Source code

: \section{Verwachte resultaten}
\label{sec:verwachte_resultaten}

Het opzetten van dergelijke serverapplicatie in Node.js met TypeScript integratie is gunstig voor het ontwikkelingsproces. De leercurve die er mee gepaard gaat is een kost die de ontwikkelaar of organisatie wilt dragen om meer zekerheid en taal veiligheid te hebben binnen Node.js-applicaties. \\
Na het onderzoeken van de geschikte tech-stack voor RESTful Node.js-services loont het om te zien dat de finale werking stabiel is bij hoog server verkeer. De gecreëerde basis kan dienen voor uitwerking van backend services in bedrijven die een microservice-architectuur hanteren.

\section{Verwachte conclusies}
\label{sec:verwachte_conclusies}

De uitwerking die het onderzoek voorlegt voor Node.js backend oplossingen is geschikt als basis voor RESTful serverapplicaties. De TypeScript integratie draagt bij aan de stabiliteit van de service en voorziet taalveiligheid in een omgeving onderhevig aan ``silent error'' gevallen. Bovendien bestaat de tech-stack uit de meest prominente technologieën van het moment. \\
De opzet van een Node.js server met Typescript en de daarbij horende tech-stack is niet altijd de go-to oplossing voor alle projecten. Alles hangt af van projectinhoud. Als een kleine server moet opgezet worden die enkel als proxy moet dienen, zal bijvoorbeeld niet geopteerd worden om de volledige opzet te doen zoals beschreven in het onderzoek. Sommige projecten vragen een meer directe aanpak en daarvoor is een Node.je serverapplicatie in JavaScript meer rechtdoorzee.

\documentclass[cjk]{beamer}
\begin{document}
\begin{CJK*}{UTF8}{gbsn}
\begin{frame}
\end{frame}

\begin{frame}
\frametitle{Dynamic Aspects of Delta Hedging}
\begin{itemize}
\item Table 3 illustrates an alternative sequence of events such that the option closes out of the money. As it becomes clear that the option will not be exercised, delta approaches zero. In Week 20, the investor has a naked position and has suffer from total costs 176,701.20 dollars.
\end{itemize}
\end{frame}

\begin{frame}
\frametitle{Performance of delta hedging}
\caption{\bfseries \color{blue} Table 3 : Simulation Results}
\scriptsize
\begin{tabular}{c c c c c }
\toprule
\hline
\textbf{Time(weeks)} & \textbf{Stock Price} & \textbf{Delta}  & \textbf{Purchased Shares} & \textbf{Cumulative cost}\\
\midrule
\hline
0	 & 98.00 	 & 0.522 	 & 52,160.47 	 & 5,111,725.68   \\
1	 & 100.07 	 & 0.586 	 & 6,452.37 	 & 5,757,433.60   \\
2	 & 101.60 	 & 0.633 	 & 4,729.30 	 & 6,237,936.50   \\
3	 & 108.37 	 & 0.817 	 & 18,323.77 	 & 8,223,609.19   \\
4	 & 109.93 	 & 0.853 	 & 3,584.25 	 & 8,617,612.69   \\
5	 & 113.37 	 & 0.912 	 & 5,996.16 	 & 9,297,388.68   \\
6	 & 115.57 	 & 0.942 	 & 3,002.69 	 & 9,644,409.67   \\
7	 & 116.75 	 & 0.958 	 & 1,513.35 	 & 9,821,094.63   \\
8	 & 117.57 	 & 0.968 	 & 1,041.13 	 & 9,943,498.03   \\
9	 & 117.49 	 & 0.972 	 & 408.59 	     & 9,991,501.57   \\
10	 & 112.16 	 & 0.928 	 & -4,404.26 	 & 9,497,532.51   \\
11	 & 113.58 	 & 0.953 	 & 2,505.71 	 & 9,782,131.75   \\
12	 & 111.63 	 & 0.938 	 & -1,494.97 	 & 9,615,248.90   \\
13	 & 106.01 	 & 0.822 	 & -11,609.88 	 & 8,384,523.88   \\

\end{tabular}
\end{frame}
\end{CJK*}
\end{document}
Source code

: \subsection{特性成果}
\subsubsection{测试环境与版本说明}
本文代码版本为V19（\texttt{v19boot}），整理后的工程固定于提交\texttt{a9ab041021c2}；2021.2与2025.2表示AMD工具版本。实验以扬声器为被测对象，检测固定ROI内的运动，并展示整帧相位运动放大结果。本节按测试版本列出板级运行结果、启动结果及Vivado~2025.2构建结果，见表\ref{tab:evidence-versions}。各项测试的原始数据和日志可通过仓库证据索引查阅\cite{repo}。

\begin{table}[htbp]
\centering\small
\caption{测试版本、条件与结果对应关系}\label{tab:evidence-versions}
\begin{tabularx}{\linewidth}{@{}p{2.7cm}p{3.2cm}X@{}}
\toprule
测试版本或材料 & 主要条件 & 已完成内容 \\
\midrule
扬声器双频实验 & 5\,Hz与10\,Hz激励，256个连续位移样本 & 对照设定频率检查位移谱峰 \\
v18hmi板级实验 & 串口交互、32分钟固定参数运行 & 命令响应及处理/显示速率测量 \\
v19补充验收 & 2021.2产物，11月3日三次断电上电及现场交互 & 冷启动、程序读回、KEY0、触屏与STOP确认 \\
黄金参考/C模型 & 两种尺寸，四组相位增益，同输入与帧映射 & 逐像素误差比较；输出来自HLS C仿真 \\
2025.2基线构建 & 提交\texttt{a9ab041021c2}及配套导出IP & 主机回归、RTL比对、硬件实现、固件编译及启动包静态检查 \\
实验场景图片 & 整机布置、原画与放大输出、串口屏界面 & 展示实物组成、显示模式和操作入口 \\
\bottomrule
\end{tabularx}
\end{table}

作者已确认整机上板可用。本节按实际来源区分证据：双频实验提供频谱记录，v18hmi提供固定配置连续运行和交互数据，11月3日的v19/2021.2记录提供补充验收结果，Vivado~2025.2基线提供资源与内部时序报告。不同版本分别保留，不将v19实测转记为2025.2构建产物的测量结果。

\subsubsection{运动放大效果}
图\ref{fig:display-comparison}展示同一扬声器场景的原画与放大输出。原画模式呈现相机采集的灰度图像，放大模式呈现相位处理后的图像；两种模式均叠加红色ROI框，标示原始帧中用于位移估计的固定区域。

Aim of the exercise:
Show every line in the entries above that contains the string "dienen".

Answer to the problem:
Na het onderzoeken van de geschikte tech-stack voor RESTful Node.js-services loont het om te zien dat de finale werking stabiel is bij hoog server verkeer. De gecreëerde basis kan dienen voor uitwerking van backend services in bedrijven die een microservice-architectuur hanteren.
De opzet van een Node.js server met Typescript en de daarbij horende tech-stack is niet altijd de go-to oplossing voor alle projecten. Alles hangt af van projectinhoud. Als een kleine server moet opgezet worden die enkel als proxy moet dienen, zal bijvoorbeeld niet geopteerd worden om de volledige opzet te doen zoals beschreven in het onderzoek. Sommige projecten vragen een meer directe aanpak en daarvoor is een Node.je serverapplicatie in JavaScript meer rechtdoorzee.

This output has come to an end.